§ **YOUR OBJECTIVE**: Your answer should hold all lines of the entries that include the word "unit".

§ **Source records**:

####################

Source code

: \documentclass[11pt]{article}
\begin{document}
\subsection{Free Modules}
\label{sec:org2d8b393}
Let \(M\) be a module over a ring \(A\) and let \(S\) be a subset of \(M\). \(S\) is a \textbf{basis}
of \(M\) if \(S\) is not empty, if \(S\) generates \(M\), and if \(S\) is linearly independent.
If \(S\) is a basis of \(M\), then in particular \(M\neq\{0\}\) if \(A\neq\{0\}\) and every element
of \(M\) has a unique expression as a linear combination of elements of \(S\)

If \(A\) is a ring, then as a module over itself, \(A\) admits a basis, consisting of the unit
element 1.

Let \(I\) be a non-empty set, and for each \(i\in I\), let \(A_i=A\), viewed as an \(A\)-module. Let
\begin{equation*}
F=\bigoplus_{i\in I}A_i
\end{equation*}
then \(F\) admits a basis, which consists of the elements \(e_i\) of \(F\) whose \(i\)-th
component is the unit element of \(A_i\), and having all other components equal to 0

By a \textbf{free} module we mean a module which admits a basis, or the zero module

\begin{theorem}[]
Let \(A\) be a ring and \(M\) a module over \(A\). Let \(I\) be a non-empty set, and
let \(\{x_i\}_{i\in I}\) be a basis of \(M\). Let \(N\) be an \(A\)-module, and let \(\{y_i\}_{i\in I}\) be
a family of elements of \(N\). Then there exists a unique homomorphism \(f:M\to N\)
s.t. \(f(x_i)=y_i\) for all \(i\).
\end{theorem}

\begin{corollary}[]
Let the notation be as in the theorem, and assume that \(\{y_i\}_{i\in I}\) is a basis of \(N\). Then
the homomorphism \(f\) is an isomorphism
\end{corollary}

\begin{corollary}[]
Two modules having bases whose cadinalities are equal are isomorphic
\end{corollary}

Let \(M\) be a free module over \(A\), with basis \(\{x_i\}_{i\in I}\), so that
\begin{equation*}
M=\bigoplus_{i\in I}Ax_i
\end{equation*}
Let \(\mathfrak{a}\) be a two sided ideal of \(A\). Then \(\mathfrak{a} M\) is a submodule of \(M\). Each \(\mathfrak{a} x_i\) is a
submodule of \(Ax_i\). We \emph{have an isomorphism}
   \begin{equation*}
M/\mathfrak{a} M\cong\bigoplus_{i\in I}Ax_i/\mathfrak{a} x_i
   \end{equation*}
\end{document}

####################

§ **ANSWER TO THE PROBLEM**:
If \(A\) is a ring, then as a module over itself, \(A\) admits a basis, consisting of the unit
component is the unit element of \(A_i\), and having all other components equal to 0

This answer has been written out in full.